You can check the code for this experiment in eosio-smart-table repo.

The final results from the same operations, even multiplied 10x the cycles, are as follows:

$ eoslime test

  Test profile contract
CPU: 346 NET: 184

    ✓ update John Doe profile (114ms)
CPU: 408 NET: 192

    ✓ update Jane Doe profile (134ms)
CPU: 2961 NET: 104

    ✓ John Doe count one thousand (186ms)
CPU: 27497 NET: 104

    ✓ Jane Doe count ten thousand (151ms)

  4 passing (3s)

Please notice that for one thousand updates the difference in efficiency is around 5x (80% saving on billed CPU), but it is also non linear, so for ten thousand (10x more) the total CPU billed only grew by less than 9x.

smart_table limitations

• only supports primary key, no other indexes
• focus on modify optimization, so other operations like emplace are not optimized
• right now it fills all the internal cache all at once, might be interesting to improve reading in chunks for large datasets

Statistics helper wrappers

In order to identify how many operations were being executed and which, we also included some stats wrappers.

• smart_table_stats
• multi_index_stats
• singleton_stats

These wrapper provide operation counters for specific functionalities of each of the base classes, so that we can measure what is going on on some intensive code and decide if it makes sense to use smart_table or not.

Conclusions

There’s a lot of room to improve efficiency of smart contract code. multi_index tables are expensive in CPU but are well optimized facing STL counterparts like std::map. Where we can get more benefits in terms of efficiency is to minimize the writes by using internal structures that do not require hashing/sorting, like std::vector or even better std::deque, if we do not require traversing the data in a single contiguous data block.

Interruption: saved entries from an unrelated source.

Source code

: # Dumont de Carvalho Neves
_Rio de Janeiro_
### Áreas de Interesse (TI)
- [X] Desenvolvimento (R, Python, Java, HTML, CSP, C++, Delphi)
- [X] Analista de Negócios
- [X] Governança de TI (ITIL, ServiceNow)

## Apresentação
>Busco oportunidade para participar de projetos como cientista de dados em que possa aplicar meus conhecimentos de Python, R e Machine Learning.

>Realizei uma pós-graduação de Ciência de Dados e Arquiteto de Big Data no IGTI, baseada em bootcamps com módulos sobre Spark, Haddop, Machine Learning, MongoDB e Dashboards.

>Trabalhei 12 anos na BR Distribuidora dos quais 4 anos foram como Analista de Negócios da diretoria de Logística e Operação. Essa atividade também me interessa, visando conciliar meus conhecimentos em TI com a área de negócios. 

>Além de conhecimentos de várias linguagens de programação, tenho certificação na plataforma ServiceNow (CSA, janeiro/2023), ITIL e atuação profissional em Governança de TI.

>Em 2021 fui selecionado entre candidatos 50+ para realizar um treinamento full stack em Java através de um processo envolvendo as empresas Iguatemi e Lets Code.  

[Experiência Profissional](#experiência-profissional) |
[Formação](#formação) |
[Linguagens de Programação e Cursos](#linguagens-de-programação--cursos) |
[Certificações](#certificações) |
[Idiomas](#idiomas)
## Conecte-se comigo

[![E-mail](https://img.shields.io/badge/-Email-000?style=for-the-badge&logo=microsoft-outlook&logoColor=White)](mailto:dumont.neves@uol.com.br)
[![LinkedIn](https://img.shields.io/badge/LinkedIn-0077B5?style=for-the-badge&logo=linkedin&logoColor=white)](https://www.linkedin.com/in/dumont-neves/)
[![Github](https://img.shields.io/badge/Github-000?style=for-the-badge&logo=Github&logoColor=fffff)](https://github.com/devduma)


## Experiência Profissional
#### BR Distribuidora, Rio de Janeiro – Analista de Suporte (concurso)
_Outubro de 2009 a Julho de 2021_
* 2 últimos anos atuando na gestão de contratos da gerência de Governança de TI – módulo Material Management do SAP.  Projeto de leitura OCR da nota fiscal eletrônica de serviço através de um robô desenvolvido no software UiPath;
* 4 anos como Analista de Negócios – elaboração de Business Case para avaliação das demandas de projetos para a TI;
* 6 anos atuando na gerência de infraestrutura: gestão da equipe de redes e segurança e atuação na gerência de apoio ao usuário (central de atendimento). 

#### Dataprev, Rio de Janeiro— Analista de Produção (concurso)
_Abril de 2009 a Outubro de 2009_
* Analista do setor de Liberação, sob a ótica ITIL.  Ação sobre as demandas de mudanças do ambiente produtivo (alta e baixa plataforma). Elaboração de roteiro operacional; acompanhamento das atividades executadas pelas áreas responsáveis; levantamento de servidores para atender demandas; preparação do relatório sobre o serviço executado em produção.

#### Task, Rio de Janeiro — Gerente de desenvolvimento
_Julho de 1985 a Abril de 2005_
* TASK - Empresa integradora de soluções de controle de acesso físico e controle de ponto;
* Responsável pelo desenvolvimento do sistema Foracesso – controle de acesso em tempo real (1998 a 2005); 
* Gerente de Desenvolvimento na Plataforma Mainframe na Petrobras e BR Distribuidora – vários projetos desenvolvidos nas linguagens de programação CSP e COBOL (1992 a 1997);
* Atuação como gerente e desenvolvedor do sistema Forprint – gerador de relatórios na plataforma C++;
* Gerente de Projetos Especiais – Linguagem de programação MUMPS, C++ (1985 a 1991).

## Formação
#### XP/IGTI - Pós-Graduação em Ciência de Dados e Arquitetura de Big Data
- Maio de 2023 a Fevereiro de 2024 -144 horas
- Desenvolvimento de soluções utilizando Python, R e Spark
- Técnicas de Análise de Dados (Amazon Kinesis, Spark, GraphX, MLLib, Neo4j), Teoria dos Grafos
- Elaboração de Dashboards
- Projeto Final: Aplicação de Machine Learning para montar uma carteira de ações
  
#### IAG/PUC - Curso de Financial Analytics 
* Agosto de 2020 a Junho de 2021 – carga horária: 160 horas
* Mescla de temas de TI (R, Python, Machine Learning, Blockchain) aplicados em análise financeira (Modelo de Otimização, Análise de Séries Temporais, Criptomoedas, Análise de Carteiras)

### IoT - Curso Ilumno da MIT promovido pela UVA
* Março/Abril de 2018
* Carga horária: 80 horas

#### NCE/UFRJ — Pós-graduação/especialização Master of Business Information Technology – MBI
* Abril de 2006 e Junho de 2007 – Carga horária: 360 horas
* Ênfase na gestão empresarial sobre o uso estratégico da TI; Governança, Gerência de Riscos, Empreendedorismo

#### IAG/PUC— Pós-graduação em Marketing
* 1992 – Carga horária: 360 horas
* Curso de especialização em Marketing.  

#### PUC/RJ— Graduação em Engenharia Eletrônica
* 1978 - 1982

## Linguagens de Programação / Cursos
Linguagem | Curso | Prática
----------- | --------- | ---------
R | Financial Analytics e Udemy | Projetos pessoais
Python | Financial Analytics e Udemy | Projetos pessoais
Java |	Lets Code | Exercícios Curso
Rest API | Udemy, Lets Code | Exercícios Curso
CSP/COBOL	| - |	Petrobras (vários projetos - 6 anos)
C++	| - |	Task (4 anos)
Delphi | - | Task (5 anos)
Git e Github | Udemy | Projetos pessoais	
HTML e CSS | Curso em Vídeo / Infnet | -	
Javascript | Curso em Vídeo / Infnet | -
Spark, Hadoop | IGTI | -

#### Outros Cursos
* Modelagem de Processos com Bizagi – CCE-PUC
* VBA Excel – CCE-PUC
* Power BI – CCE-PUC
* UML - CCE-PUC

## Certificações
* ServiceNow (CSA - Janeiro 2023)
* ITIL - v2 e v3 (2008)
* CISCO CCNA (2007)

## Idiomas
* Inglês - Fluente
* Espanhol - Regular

Actually, in that dapp, the impact of smart_table was not as drastic as expected, due to the multiple updates to multiple records, but still it diminished the repeated modifications over the same record. We had to contribute with many other optimizations in order to minimize the CPU usage on that project.

Possible future improvements

• full test suite
• cache filling and flushing in chunks
• perform operations over current loaded chunk of data, using lambda for instance

Hope this shows the importance of optimization and also sheds some light on the internals of eosio and what/where we can improve.